## Exercise data
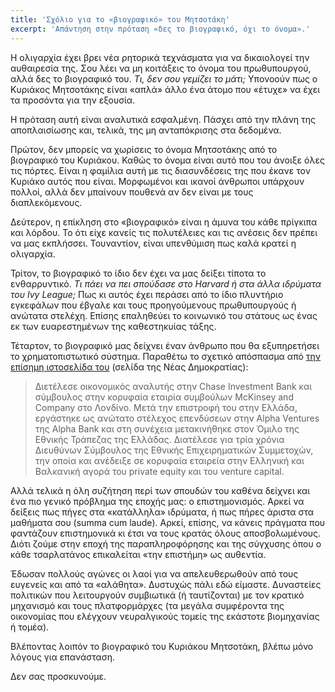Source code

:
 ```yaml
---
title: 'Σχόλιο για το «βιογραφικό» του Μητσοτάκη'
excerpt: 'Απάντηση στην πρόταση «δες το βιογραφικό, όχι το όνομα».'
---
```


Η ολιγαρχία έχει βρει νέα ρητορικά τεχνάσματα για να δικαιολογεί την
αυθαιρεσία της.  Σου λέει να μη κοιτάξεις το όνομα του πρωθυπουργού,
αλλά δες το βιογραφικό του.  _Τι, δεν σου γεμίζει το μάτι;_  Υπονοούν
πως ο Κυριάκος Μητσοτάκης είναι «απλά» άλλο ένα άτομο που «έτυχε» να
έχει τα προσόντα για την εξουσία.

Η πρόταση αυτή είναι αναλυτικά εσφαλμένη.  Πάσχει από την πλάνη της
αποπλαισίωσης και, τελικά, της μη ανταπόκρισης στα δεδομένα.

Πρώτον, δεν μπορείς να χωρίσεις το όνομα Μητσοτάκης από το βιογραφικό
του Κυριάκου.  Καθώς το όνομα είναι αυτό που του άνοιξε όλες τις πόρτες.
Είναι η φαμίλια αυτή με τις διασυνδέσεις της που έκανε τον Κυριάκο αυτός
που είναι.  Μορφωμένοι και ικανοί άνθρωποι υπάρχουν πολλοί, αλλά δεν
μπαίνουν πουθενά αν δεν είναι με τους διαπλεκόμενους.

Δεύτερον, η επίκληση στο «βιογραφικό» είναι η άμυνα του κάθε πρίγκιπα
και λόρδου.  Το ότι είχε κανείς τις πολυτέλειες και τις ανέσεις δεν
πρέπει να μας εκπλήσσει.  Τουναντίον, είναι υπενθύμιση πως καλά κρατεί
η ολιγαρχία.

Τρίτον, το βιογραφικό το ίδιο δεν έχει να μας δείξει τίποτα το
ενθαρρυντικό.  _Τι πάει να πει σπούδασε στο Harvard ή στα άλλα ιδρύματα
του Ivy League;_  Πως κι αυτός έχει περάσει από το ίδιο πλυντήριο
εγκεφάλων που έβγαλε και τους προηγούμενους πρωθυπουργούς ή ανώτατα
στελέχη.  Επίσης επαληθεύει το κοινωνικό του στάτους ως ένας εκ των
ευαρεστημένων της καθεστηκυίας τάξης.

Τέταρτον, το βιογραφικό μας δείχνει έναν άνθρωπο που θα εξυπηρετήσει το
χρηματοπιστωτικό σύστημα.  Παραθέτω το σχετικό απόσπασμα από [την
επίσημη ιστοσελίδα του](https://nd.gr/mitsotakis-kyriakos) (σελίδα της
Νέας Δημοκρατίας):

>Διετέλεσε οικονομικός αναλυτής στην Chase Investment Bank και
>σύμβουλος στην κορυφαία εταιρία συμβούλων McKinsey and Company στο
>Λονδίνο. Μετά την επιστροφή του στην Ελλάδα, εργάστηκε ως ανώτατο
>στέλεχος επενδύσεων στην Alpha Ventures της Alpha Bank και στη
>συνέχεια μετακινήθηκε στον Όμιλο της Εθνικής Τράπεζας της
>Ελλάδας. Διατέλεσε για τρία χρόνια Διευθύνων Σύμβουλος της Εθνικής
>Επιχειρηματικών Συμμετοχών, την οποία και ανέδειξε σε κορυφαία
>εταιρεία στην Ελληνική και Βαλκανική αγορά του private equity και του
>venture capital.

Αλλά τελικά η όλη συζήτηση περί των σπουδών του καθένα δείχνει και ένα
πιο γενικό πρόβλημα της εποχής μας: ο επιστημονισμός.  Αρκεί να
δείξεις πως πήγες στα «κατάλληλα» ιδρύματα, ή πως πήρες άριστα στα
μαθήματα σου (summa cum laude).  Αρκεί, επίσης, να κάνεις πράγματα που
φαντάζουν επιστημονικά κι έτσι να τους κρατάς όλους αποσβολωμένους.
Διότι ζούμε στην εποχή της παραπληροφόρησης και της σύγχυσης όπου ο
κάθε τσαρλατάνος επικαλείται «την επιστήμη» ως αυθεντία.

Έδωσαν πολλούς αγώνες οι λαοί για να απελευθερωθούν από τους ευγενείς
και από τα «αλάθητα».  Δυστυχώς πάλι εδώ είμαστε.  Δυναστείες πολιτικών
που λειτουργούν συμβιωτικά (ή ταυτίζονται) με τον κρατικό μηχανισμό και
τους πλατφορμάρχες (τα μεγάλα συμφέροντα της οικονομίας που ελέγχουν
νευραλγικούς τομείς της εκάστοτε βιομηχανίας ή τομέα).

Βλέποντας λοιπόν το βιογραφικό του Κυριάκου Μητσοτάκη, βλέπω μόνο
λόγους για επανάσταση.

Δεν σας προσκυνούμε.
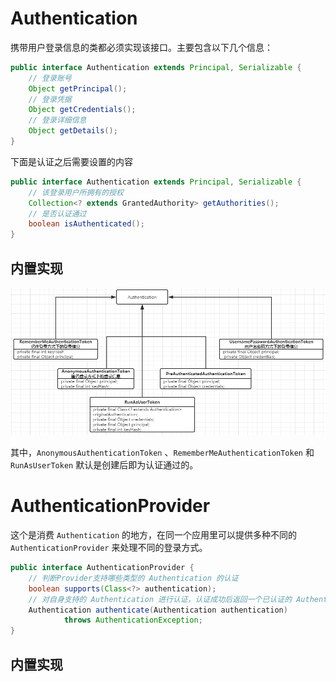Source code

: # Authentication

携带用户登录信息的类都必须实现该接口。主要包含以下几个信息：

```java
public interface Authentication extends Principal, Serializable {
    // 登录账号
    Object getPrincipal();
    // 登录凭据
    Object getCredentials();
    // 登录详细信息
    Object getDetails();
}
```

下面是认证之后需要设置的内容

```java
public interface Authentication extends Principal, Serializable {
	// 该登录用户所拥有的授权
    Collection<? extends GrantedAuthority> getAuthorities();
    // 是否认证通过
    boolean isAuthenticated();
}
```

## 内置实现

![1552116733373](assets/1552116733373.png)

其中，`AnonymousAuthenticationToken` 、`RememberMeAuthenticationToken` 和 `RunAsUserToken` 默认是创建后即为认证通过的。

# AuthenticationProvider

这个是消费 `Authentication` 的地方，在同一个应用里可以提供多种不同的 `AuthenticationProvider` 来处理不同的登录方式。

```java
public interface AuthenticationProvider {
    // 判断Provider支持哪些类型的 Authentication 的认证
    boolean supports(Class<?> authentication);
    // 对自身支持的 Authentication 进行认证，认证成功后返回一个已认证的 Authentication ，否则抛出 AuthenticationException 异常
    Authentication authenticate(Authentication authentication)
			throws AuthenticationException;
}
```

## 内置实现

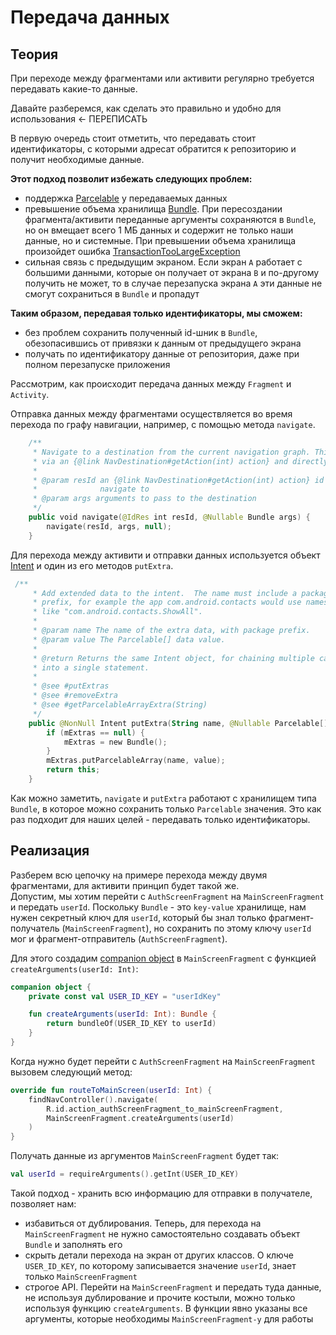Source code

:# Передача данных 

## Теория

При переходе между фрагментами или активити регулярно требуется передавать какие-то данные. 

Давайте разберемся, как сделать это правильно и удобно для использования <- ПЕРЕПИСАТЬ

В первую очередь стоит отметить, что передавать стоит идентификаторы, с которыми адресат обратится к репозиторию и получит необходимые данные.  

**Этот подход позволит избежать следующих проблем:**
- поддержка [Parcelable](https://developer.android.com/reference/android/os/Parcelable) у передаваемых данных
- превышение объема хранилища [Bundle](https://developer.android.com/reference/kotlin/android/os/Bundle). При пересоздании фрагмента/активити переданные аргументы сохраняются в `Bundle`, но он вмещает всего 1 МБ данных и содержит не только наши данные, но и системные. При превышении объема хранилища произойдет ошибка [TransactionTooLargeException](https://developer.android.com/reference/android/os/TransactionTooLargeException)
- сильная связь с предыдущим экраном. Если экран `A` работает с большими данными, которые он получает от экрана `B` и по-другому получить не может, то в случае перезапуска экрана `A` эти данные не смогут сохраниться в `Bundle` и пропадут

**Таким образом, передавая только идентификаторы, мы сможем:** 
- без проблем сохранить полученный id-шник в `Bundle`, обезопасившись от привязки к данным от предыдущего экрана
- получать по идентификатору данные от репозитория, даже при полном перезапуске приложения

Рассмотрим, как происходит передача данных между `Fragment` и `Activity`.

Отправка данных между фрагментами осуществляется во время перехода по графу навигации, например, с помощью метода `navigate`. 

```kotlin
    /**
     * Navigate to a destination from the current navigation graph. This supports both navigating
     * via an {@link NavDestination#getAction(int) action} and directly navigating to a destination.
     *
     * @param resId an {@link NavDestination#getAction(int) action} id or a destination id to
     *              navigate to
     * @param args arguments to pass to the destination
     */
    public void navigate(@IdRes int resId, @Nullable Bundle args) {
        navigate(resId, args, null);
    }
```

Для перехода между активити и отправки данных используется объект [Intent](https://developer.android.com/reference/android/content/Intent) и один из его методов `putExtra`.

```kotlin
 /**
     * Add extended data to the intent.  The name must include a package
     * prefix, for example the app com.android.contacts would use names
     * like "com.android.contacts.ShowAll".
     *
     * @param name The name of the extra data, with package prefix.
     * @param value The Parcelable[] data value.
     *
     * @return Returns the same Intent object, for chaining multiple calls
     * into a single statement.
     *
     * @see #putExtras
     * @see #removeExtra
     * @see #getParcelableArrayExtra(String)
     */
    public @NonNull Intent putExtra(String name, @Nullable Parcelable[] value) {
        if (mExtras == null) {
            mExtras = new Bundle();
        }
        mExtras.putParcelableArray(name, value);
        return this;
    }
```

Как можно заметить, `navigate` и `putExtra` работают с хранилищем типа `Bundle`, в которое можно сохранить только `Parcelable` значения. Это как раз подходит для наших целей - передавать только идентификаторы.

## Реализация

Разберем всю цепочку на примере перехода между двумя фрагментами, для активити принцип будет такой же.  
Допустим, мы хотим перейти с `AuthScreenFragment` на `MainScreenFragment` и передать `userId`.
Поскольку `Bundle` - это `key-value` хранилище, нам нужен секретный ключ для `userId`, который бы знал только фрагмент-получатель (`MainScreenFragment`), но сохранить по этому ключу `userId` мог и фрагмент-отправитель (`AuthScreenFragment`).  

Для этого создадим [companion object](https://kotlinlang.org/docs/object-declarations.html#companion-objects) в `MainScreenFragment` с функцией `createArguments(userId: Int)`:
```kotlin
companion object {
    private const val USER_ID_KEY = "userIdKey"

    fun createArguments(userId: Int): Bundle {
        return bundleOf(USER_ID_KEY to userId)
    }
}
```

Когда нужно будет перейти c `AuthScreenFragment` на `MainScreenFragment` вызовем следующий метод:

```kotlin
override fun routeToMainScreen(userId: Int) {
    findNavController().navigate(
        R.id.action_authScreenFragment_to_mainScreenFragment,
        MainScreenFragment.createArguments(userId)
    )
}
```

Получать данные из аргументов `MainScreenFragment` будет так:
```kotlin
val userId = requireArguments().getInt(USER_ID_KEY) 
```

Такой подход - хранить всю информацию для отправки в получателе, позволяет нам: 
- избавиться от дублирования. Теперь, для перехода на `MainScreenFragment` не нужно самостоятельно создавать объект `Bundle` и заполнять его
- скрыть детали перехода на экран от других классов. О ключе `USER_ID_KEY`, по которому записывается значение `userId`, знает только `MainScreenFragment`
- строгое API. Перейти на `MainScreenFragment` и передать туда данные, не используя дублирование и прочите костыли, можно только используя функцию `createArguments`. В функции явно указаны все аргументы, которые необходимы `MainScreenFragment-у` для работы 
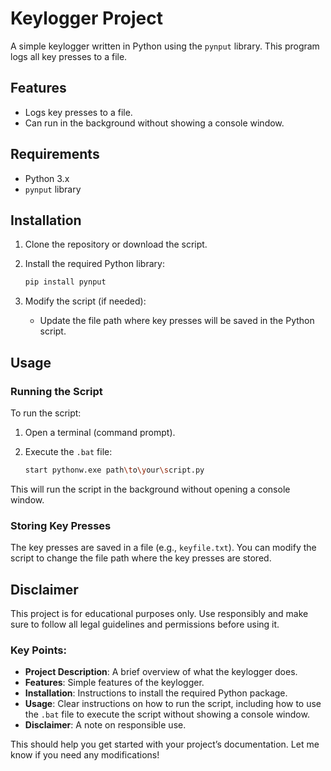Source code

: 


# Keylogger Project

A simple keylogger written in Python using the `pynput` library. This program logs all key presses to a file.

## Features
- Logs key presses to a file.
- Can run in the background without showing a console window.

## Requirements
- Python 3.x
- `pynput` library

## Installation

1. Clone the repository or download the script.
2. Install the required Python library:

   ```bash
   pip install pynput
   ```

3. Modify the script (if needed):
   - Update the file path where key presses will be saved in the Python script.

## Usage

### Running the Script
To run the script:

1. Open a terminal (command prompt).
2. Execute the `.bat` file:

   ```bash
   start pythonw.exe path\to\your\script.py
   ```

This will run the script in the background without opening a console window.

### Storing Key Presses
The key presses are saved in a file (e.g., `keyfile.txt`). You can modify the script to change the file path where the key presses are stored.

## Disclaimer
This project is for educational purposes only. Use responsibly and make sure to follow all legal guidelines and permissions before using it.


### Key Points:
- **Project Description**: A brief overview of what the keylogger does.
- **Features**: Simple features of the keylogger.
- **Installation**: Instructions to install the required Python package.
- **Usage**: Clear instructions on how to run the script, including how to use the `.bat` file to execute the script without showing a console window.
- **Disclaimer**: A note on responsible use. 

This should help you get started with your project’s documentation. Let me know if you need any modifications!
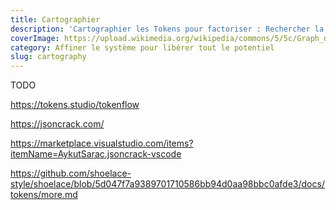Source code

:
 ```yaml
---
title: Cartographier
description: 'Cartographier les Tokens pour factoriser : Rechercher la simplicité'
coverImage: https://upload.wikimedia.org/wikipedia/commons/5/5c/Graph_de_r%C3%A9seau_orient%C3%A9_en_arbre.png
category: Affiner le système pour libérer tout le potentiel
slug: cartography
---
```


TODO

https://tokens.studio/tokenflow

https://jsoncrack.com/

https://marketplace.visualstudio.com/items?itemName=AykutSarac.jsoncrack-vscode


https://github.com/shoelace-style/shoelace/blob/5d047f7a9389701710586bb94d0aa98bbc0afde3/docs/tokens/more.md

## Work required
From the data above, copy each line that has the string "private".

## Result below
>εταιρεία στην Ελληνική και Βαλκανική αγορά του private equity και του
    private const val USER_ID_KEY = "userIdKey"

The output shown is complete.